The overwhelming majority of the population of the GDR are clearly in favour of uniting with the Federal Republic, but the pace and manner of their unification have been dictated not by them but by the priorities of Hehmut Kohl and the Bundesbank. Kohl’s ten-point plan for unification, laid out on 28 November of last year, was a call for capitulation: not just the merger of the state, but the destruction of any vestige of distinctness in the east.
Much is made of the inefficiency and non-competitiveness of the GDR’s economy: but this is something hastened by western pressure – rumour and innuendo from the government, the driving out from the market of GDR goods by western firms. The GDR is being treated now not as a lost relative, but as conquered territory, up to and including the dismissal from their jobs of those disliked on political grounds – this by a Bonn government that has long harboured many a veteran of the Hitler regime. Inexorably, not just the ruling party in the east, but those who spearheaded the opposition last October and who wished to preserve a distinctive model of society, have been strangled by the python of the west.
As for German unification being on condition that the new state be neutral and demilitarised, this too was swept aside, as much by the international balance of forces and the current weakness of the USSR, as by the political balance within the country. Germany’s economic preponderance and strategic centrality in any future Europe are inexorable. Prior to the recent agreements, there was a dangerous ambivalence in the official German position, and nowhere more so than in the equivocations of Kohl on the border issue. It was not for nothing that one of the main official holidays of the Federal Republic was 17 June, the commemoration of the 1953 uprising in the GDR, but turned into one for the Vertriebene, those millions of Germans expelled from eastern Europe at the end of the Second World War.
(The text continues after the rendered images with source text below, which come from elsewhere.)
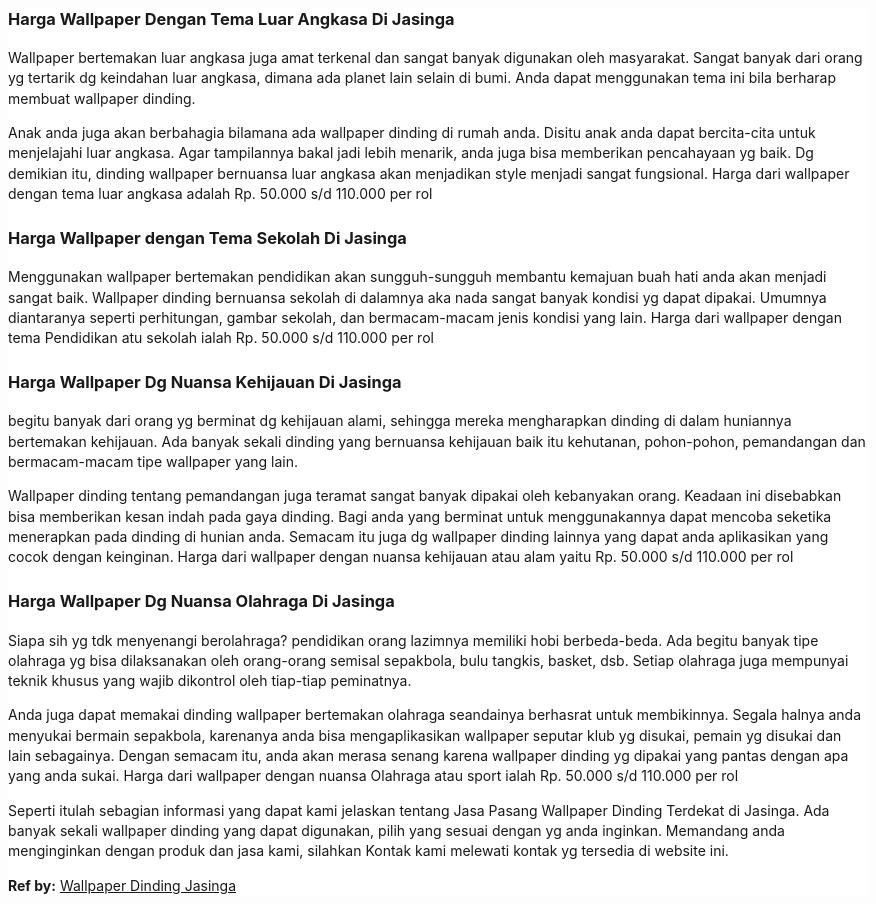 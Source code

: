 ### Harga Wallpaper Dengan Tema Luar Angkasa Di Jasinga

Wallpaper bertemakan luar angkasa juga amat terkenal dan sangat banyak digunakan oleh masyarakat. Sangat banyak dari orang yg tertarik dg keindahan luar angkasa, dimana ada planet lain selain di bumi. Anda dapat menggunakan tema ini bila berharap membuat wallpaper dinding.

Anak anda juga akan berbahagia bilamana ada wallpaper dinding di rumah anda. Disitu anak anda dapat bercita-cita untuk menjelajahi luar angkasa. Agar tampilannya bakal jadi lebih menarik, anda juga bisa memberikan pencahayaan yg baik. Dg demikian itu, dinding wallpaper bernuansa luar angkasa akan menjadikan style menjadi sangat fungsional. Harga dari wallpaper dengan tema luar angkasa adalah Rp. 50.000 s/d 110.000 per rol

### Harga Wallpaper dengan Tema Sekolah Di Jasinga

Menggunakan wallpaper bertemakan pendidikan akan sungguh-sungguh membantu kemajuan buah hati anda akan menjadi sangat baik. Wallpaper dinding bernuansa sekolah di dalamnya aka nada sangat banyak kondisi yg dapat dipakai. Umumnya diantaranya seperti perhitungan, gambar sekolah, dan bermacam-macam jenis kondisi yang lain. Harga dari wallpaper dengan tema Pendidikan atu sekolah ialah Rp. 50.000 s/d 110.000 per rol

### Harga Wallpaper Dg Nuansa Kehijauan Di Jasinga

begitu banyak dari orang yg berminat dg kehijauan alami, sehingga mereka mengharapkan dinding di dalam huniannya bertemakan kehijauan. Ada banyak sekali dinding yang bernuansa kehijauan baik itu kehutanan, pohon-pohon, pemandangan dan bermacam-macam tipe wallpaper yang lain.

Wallpaper dinding tentang pemandangan juga teramat sangat banyak dipakai oleh kebanyakan orang. Keadaan ini disebabkan bisa memberikan kesan indah pada gaya dinding. Bagi anda yang berminat untuk menggunakannya dapat mencoba seketika menerapkan pada dinding di hunian anda. Semacam itu juga dg wallpaper dinding lainnya yang dapat anda aplikasikan yang cocok dengan keinginan. Harga dari wallpaper dengan nuansa kehijauan atau alam yaitu Rp. 50.000 s/d 110.000 per rol

### Harga Wallpaper Dg Nuansa Olahraga Di Jasinga

Siapa sih yg tdk menyenangi berolahraga? pendidikan orang lazimnya memiliki hobi berbeda-beda. Ada begitu banyak tipe olahraga yg bisa dilaksanakan oleh orang-orang semisal sepakbola, bulu tangkis, basket, dsb. Setiap olahraga juga mempunyai teknik khusus yang wajib dikontrol oleh tiap-tiap peminatnya.

Anda juga dapat memakai dinding wallpaper bertemakan olahraga seandainya berhasrat untuk membikinnya. Segala halnya anda menyukai bermain sepakbola, karenanya anda bisa mengaplikasikan wallpaper seputar klub yg disukai, pemain yg disukai dan lain sebagainya. Dengan semacam itu, anda akan merasa senang karena wallpaper dinding yg dipakai yang pantas dengan apa yang anda sukai. Harga dari wallpaper dengan nuansa Olahraga atau sport ialah Rp. 50.000 s/d 110.000 per rol

Seperti itulah sebagian informasi yang dapat kami jelaskan tentang Jasa Pasang Wallpaper Dinding Terdekat di Jasinga. Ada banyak sekali wallpaper dinding yang dapat digunakan, pilih yang sesuai dengan yg anda inginkan. Memandang anda menginginkan dengan produk dan jasa kami, silahkan Kontak kami melewati kontak yg tersedia di website ini.

**Ref by:** [Wallpaper Dinding Jasinga](https://id.wikipedia.org/wiki/Wallpaper)
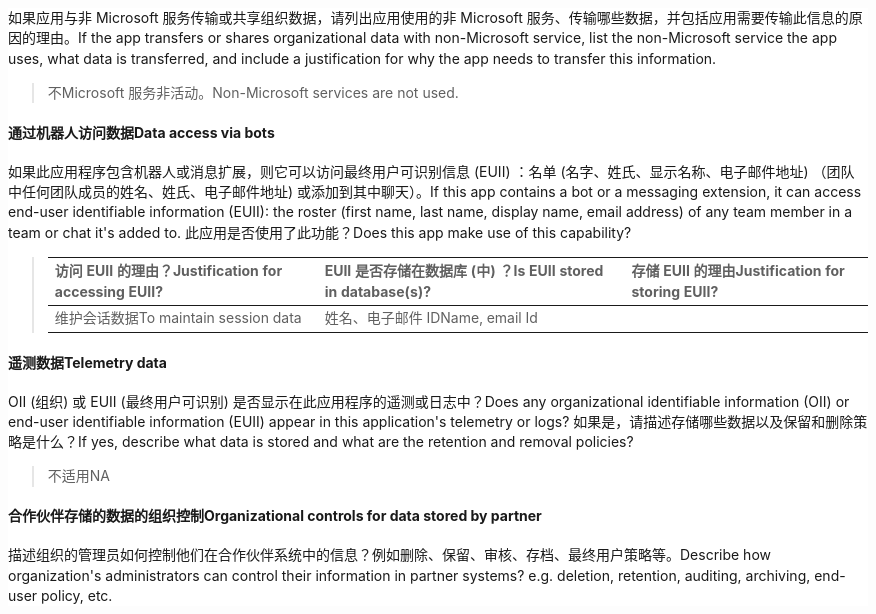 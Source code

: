 <span data-ttu-id="8b458-171">如果应用与非 Microsoft 服务传输或共享组织数据，请列出应用使用的非 Microsoft 服务、传输哪些数据，并包括应用需要传输此信息的原因的理由。</span><span class="sxs-lookup"><span data-stu-id="8b458-171">If the app transfers or shares organizational data with non-Microsoft service, list the non-Microsoft service the app uses, what data is transferred, and include a justification for why the app needs to transfer this information.</span></span>

><span data-ttu-id="8b458-172">不Microsoft 服务非活动。</span><span class="sxs-lookup"><span data-stu-id="8b458-172">Non-Microsoft services are not used.</span></span>

#### <a name="data-access-via-bots"></a><span data-ttu-id="8b458-173">通过机器人访问数据</span><span class="sxs-lookup"><span data-stu-id="8b458-173">Data access via bots</span></span>

<span data-ttu-id="8b458-174">如果此应用程序包含机器人或消息扩展，则它可以访问最终用户可识别信息 (EUII) ：名单 (名字、姓氏、显示名称、电子邮件地址) （团队中任何团队成员的姓名、姓氏、电子邮件地址) 或添加到其中聊天）。</span><span class="sxs-lookup"><span data-stu-id="8b458-174">If this app contains a bot or a messaging extension, it can access end-user identifiable information (EUII): the roster (first name, last name, display name, email address) of any team member in a team or chat it's added to.</span></span> <span data-ttu-id="8b458-175">此应用是否使用了此功能？</span><span class="sxs-lookup"><span data-stu-id="8b458-175">Does this app make use of this capability?</span></span>

>| <span data-ttu-id="8b458-176">**访问 EUII 的理由？**</span><span class="sxs-lookup"><span data-stu-id="8b458-176">**Justification for accessing EUII?**</span></span>  | <span data-ttu-id="8b458-177">**EUII 是否存储在数据库 (中) ？**</span><span class="sxs-lookup"><span data-stu-id="8b458-177">**Is EUII stored in database(s)?**</span></span> | <span data-ttu-id="8b458-178">**存储 EUII 的理由**</span><span class="sxs-lookup"><span data-stu-id="8b458-178">**Justification for storing EUII?**</span></span> |
>|:--------------------------------|:---------------------|:--------------------------|
>| <span data-ttu-id="8b458-179">维护会话数据</span><span class="sxs-lookup"><span data-stu-id="8b458-179">To maintain session data</span></span> | <span data-ttu-id="8b458-180">姓名、电子邮件 ID</span><span class="sxs-lookup"><span data-stu-id="8b458-180">Name, email Id</span></span> |  |



#### <a name="telemetry-data"></a><span data-ttu-id="8b458-181">遥测数据</span><span class="sxs-lookup"><span data-stu-id="8b458-181">Telemetry data</span></span>

<span data-ttu-id="8b458-182">OII (组织) 或 EUII (最终用户可识别) 是否显示在此应用程序的遥测或日志中？</span><span class="sxs-lookup"><span data-stu-id="8b458-182">Does any organizational identifiable information (OII) or end-user identifiable information (EUII) appear in this application's telemetry or logs?</span></span> <span data-ttu-id="8b458-183">如果是，请描述存储哪些数据以及保留和删除策略是什么？</span><span class="sxs-lookup"><span data-stu-id="8b458-183">If yes, describe what data is stored and what are the retention and removal policies?</span></span>

><span data-ttu-id="8b458-184">不适用</span><span class="sxs-lookup"><span data-stu-id="8b458-184">NA</span></span>

#### <a name="organizational-controls-for-data-stored-by-partner"></a><span data-ttu-id="8b458-185">合作伙伴存储的数据的组织控制</span><span class="sxs-lookup"><span data-stu-id="8b458-185">Organizational controls for data stored by partner</span></span>

<span data-ttu-id="8b458-186">描述组织的管理员如何控制他们在合作伙伴系统中的信息？例如删除、保留、审核、存档、最终用户策略等。</span><span class="sxs-lookup"><span data-stu-id="8b458-186">Describe how organization's administrators can control their information in partner systems? e.g. deletion, retention, auditing, archiving, end-user policy, etc.</span></span>
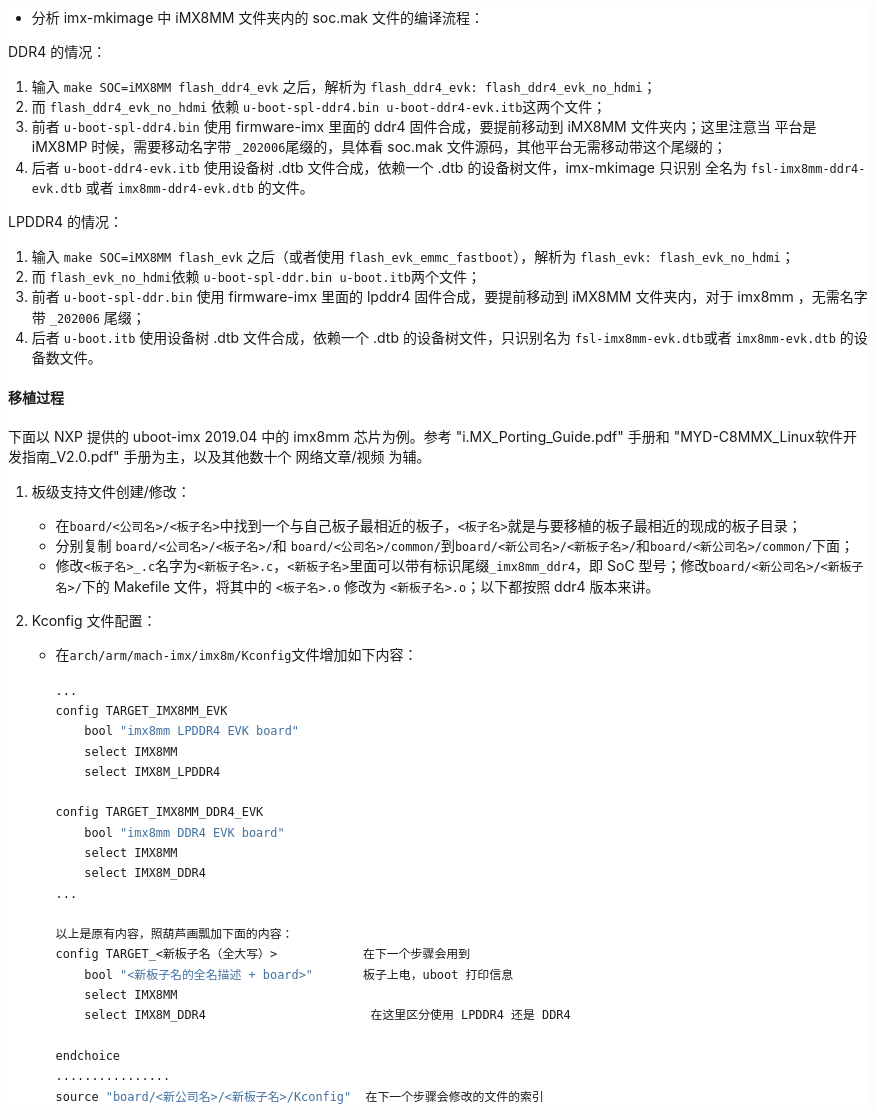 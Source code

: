 - 分析 imx-mkimage 中 iMX8MM 文件夹内的 soc.mak 文件的编译流程：

DDR4 的情况：

1. 输入 `make SOC=iMX8MM flash_ddr4_evk` 之后，解析为 `flash_ddr4_evk: flash_ddr4_evk_no_hdmi`；
2. 而 `flash_ddr4_evk_no_hdmi` 依赖 `u-boot-spl-ddr4.bin u-boot-ddr4-evk.itb`这两个文件；
3. 前者 `u-boot-spl-ddr4.bin` 使用 firmware-imx 里面的 ddr4 固件合成，要提前移动到 iMX8MM 文件夹内；这里注意当 平台是 iMX8MP 时候，需要移动名字带 `_202006`尾缀的，具体看 soc.mak 文件源码，其他平台无需移动带这个尾缀的；
4. 后者 `u-boot-ddr4-evk.itb` 使用设备树 .dtb 文件合成，依赖一个 .dtb 的设备树文件，imx-mkimage 只识别 全名为 `fsl-imx8mm-ddr4-evk.dtb` 或者  `imx8mm-ddr4-evk.dtb` 的文件。

LPDDR4 的情况：

1. 输入 `make SOC=iMX8MM flash_evk` 之后（或者使用  `flash_evk_emmc_fastboot`），解析为 `flash_evk: flash_evk_no_hdmi`；
2. 而 `flash_evk_no_hdmi`依赖 `u-boot-spl-ddr.bin u-boot.itb`两个文件；
3. 前者 `u-boot-spl-ddr.bin` 使用 firmware-imx 里面的 lpddr4 固件合成，要提前移动到 iMX8MM 文件夹内，对于 imx8mm ，无需名字带 ``_202006`` 尾缀；
4. 后者 `u-boot.itb` 使用设备树 .dtb 文件合成，依赖一个 .dtb 的设备树文件，只识别名为 `fsl-imx8mm-evk.dtb`或者 `imx8mm-evk.dtb` 的设备数文件。

#### 移植过程

下面以 NXP 提供的 uboot-imx 2019.04 中的 imx8mm 芯片为例。参考 "i.MX_Porting_Guide.pdf" 手册和 "MYD-C8MMX_Linux软件开发指南_V2.0.pdf" 手册为主，以及其他数十个 网络文章/视频 为辅。

1. 板级支持文件创建/修改：

   - 在`board/<公司名>/<板子名>`中找到一个与自己板子最相近的板子，`<板子名>`就是与要移植的板子最相近的现成的板子目录；
   - 分别复制 `board/<公司名>/<板子名>/`和 `board/<公司名>/common/`到`board/<新公司名>/<新板子名>/`和`board/<新公司名>/common/`下面；
   - 修改`<板子名>_.c`名字为`<新板子名>.c`，`<新板子名>`里面可以带有标识尾缀`_imx8mm_ddr4`，即 SoC 型号；修改`board/<新公司名>/<新板子名>/`下的 Makefile 文件，将其中的 `<板子名>.o` 修改为 `<新板子名>.o`；以下都按照 ddr4 版本来讲。

2. Kconfig 文件配置：

   - 在`arch/arm/mach-imx/imx8m/Kconfig`文件增加如下内容：

     ```makefile
     ...
     config TARGET_IMX8MM_EVK
         bool "imx8mm LPDDR4 EVK board"
         select IMX8MM
         select IMX8M_LPDDR4
     
     config TARGET_IMX8MM_DDR4_EVK
         bool "imx8mm DDR4 EVK board"
         select IMX8MM
         select IMX8M_DDR4
     ...
     
     以上是原有内容，照葫芦画瓢加下面的内容：
     config TARGET_<新板子名（全大写）>            在下一个步骤会用到
         bool "<新板子名的全名描述 + board>"       板子上电，uboot 打印信息 
         select IMX8MM
         select IMX8M_DDR4                       在这里区分使用 LPDDR4 还是 DDR4
     
     endchoice
     ................
     source "board/<新公司名>/<新板子名>/Kconfig"  在下一个步骤会修改的文件的索引
     ```
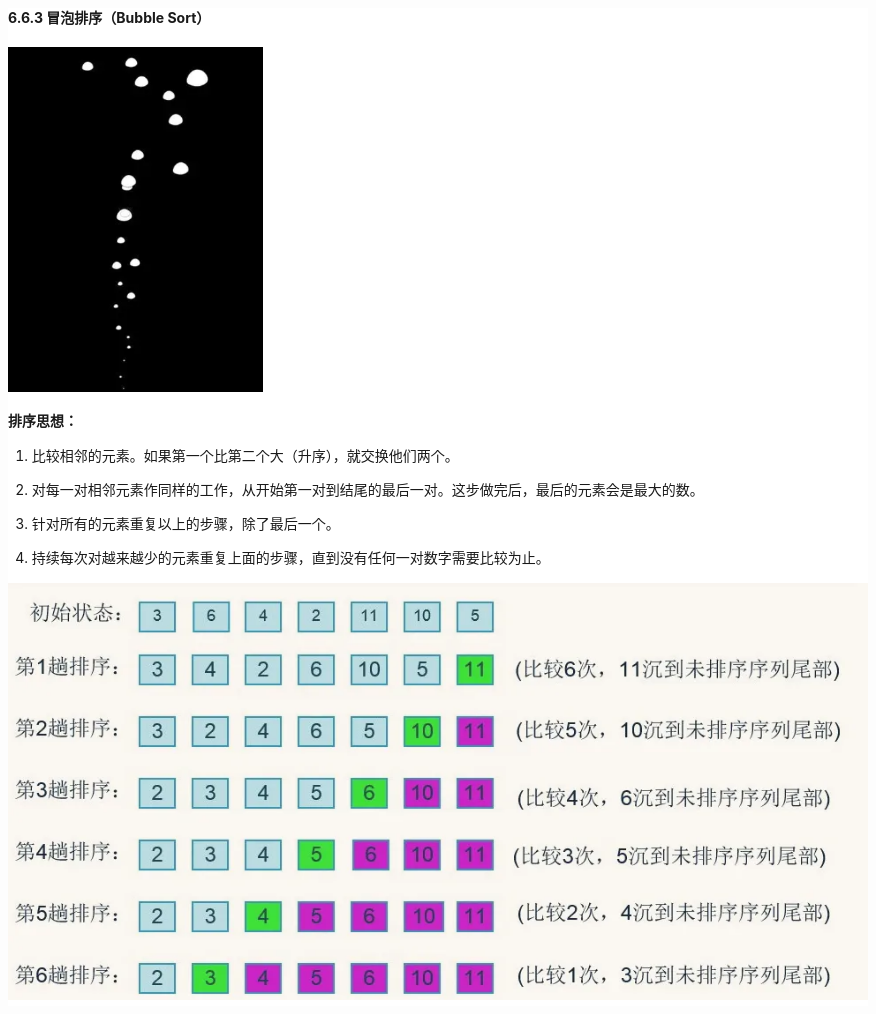 #### 6.6.3 冒泡排序（Bubble Sort）

<img src="images/image-20220516094637228.png" alt="image-20220516094637228" style="zoom:67%;" />

**排序思想：**

1. 比较相邻的元素。如果第一个比第二个大（升序），就交换他们两个。

2. 对每一对相邻元素作同样的工作，从开始第一对到结尾的最后一对。这步做完后，最后的元素会是最大的数。

3. 针对所有的元素重复以上的步骤，除了最后一个。

4. 持续每次对越来越少的元素重复上面的步骤，直到没有任何一对数字需要比较为止。

![BubbleSort](images/BubbleSort.png)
Thus, the issue of denying the legitimacy of the GDR and the reclaiming of the “lost lands” of Silesia, Pomerania and East Prussia were linked. What the current settlement makes possible, but not inevitable, is that these two are now separate: the “lost lands” are lost for ever, the GDR disappears.
Whether the new united Germany poses a long-term threat in political and military terms depends above all on two things: whether the integration of the GDR can be achieved relatively quickly and successfully, thus avoiding major social upheavals in which a new militant right could emerge, and whether the international situation acts to encourage a more peaceful, integrated, Germany. The actions of others have long played more than a marginal role in determining what Germany does: had Britain and France signed a military pact with the USSR in 1938 there would have been no Second World War; if people in Britain or France are worried about Germany’s future military potential, they should start by setting a good example and getting rid of their own nuclear weapons. Germany’s future international role depends, as it has long depended, on more than the Germans.